This task calls for copying every line of the records that includes the word "Prescription".

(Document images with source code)
# # # # #

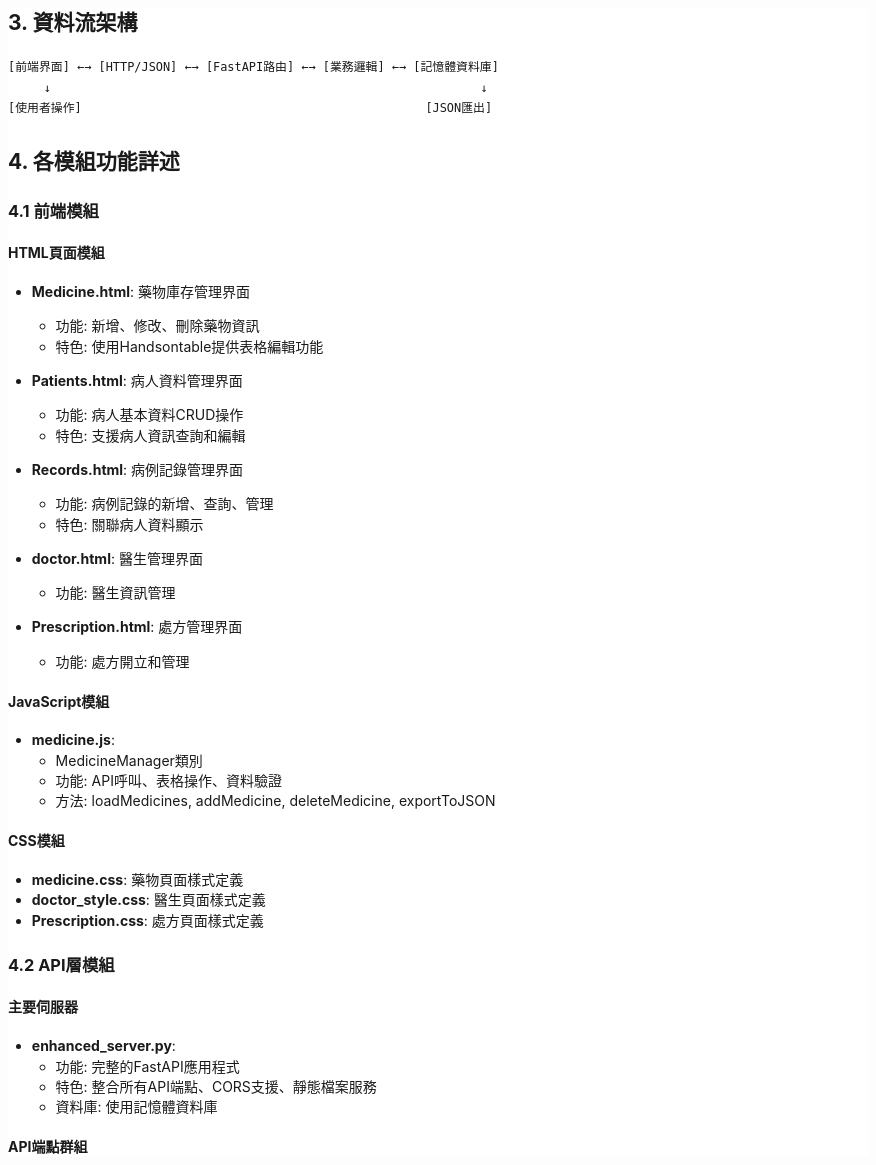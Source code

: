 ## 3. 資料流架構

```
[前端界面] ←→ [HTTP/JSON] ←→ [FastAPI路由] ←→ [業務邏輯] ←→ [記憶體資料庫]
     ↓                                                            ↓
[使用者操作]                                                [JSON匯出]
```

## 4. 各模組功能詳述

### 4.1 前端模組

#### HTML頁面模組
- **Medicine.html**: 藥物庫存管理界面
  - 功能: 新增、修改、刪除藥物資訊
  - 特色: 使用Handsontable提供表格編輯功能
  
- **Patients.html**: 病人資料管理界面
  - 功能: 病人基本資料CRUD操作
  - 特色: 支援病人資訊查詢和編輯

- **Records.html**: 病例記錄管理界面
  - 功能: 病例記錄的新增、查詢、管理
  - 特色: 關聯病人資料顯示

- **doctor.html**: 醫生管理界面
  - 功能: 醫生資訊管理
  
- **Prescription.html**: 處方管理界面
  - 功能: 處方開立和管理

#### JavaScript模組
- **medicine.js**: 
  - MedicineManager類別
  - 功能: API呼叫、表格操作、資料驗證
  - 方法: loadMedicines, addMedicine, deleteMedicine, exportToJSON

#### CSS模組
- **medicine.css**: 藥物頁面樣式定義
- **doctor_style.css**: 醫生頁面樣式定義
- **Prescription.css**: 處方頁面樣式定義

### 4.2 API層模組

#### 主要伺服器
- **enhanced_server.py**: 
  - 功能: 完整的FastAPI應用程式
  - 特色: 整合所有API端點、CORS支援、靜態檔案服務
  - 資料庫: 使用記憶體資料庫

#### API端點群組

# # # # #

** SOLUTION TO THE EXERCISE **
- **Prescription.html**: 處方管理界面
- **Prescription.css**: 處方頁面樣式定義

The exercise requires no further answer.